Engineering blog

Building ETL pipelines for the cybersecurity lakehouse with Delta Live Tables

Share this post

Databricks recently introduced Workflows to enable data engineers, data scientists, and analysts to build reliable data, analytics, and ML workflows on any cloud without needing to manage complex infrastructure. Workflows allows users to build ETL pipelines that are automatically managed, including ingestion, and lineage, using Delta Live Tables. The benefits of Workflows and Delta Live Tables easily apply to security data sources, allowing us to scale to any volume or latency required for our operational needs.

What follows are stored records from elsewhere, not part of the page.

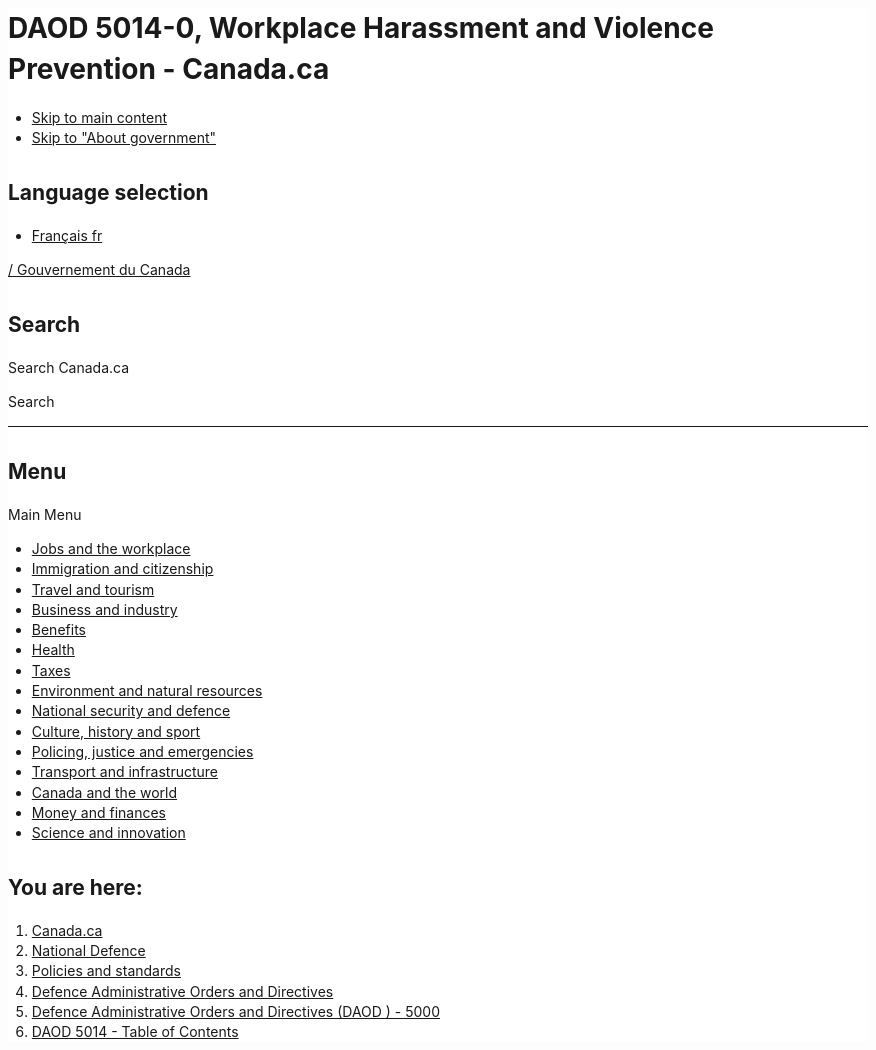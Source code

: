 DAOD 5014-0, Workplace Harassment and Violence Prevention - Canada.ca
===============

*   [Skip to main content](https://www.canada.ca/en/department-national-defence/corporate/policies-standards/defence-administrative-orders-directives/5000-series/5014/5014-0-workplace-harassment-and-violence-prevention.html#wb-cont)
*   [Skip to "About government"](https://www.canada.ca/en/department-national-defence/corporate/policies-standards/defence-administrative-orders-directives/5000-series/5014/5014-0-workplace-harassment-and-violence-prevention.html#wb-info)

Language selection
------------------

*   [Français fr](https://www.canada.ca/fr/ministere-defense-nationale/organisation/politiques-normes/directives-ordonnances-administratives-defense/serie-5000/5014/5014-0-prevention-du-harcelement-et-de-la-violence-dans-le-lieu-de-travail.html)

 [/ Gouvernement du Canada](https://www.canada.ca/en.html)   

Search
------

Search Canada.ca 

Search

* * *

Menu
----

Main Menu

*   [Jobs and the workplace](https://www.canada.ca/en/services/jobs.html)
*   [Immigration and citizenship](https://www.canada.ca/en/services/immigration-citizenship.html)
*   [Travel and tourism](https://travel.gc.ca/)
*   [Business and industry](https://www.canada.ca/en/services/business.html)
*   [Benefits](https://www.canada.ca/en/services/benefits.html)
*   [Health](https://www.canada.ca/en/services/health.html)
*   [Taxes](https://www.canada.ca/en/services/taxes.html)
*   [Environment and natural resources](https://www.canada.ca/en/services/environment.html)
*   [National security and defence](https://www.canada.ca/en/services/defence.html)
*   [Culture, history and sport](https://www.canada.ca/en/services/culture.html)
*   [Policing, justice and emergencies](https://www.canada.ca/en/services/policing.html)
*   [Transport and infrastructure](https://www.canada.ca/en/services/transport.html)
*   [Canada and the world](https://www.international.gc.ca/world-monde/index.aspx?lang=eng)
*   [Money and finances](https://www.canada.ca/en/services/finance.html)
*   [Science and innovation](https://www.canada.ca/en/services/science.html)

You are here:
-------------

1.  [Canada.ca](https://www.canada.ca/en.html)
2.  [National Defence](https://www.canada.ca/en/department-national-defence.html)
3.  [Policies and standards](https://www.canada.ca/en/department-national-defence/corporate/policies-standards.html)
4.  [Defence Administrative Orders and Directives](https://www.canada.ca/en/department-national-defence/corporate/policies-standards/defence-administrative-orders-directives.html)
5.  [Defence Administrative Orders and Directives (DAOD ) - 5000](https://www.canada.ca/en/department-national-defence/corporate/policies-standards/defence-administrative-orders-directives/5000-series.html)
6.  [DAOD 5014 - Table of Contents](https://www.canada.ca/en/department-national-defence/corporate/policies-standards/defence-administrative-orders-directives/5000-series/5014.html)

In this article we'll demonstrate some of the key benefits of Delta Live Tables for ingesting and processing security logs, with a few examples of common data sources we've seen our customers load into their cyber Lakehouse.

Working with security log data sources in Databricks

The first data source we'll cover is CloudTrail, which produces logs that can be used to monitor activity in our AWS accounts. CloudTrail logs are published to an S3 bucket in compressed JSON format every 5 minutes. While JSON makes these logs simple to query, this is an inefficient format for analytical and reporting needs, especially at the scale required for months or even years of data. In order to support incident response and advanced monitoring or ML use cases, we'd get much better performance and reliability, not to mention data versioning if we were to use a more efficient open-source format like Delta Lake.

CloudTrail also has a fairly complex, highly nested schema that may evolve over time as new services are brought on board or request/response patterns change. We want to avoid having to manually manage schema changes or, even worse, potentially lose data if the event parsing fails at runtime. This requires a flexible but reliable schema evolution that minimizes downtime and avoids any code changes that could break our SLAs.

On AWS, we can also use VPC flow logs to monitor and analyze the network traffic flowing through our environments. Again, these are delivered to an S3 bucket with a configurable frequency and either in text or Parquet format. The schema and format in this case is more consistent than CloudTrail, but again we want to make this data available in a reliable and performant manner for our cyber threat analytical and reporting needs.

Finally, for another example of network monitoring we use Zeek logs. Similar to VPC flow logs these help us monitor network activity within our environment, but Zeek generates more detailed logs based on the protocol and includes some lightweight detections for unusual activity.

For all three data sources we want pipelines that are simple to implement, deploy, and monitor. For ensuring the quality and reliability of the data we're also going to use Delta Live Tables expectations. This is a declarative model for defining data quality constraints and how to handle records as they're ingested by the pipeline. Delta Live Tables provides built-in monitoring for these conditions, which we can also use for threat detections for our data sources.

Implementation with Delta Live Tables

For these three use cases our sample logs land on S3 and are ingested incrementally into our Lakehouse using Delta Live Tables (DLT). DLT is a new declarative model for defining data flow pipelines, based on Structured Streaming and Delta Lake. With DLT we can build reliable, scalable, and efficient data pipelines with automatic indexing, file optimization, and even integrated data quality controls. What's more, Databricks manages the operational complexities around deploying and executing our DLT pipelines (including retries and autoscaling based on the backlog of incoming data) so we can just focus on declaring the pipeline, and letting DLT worry about everything else.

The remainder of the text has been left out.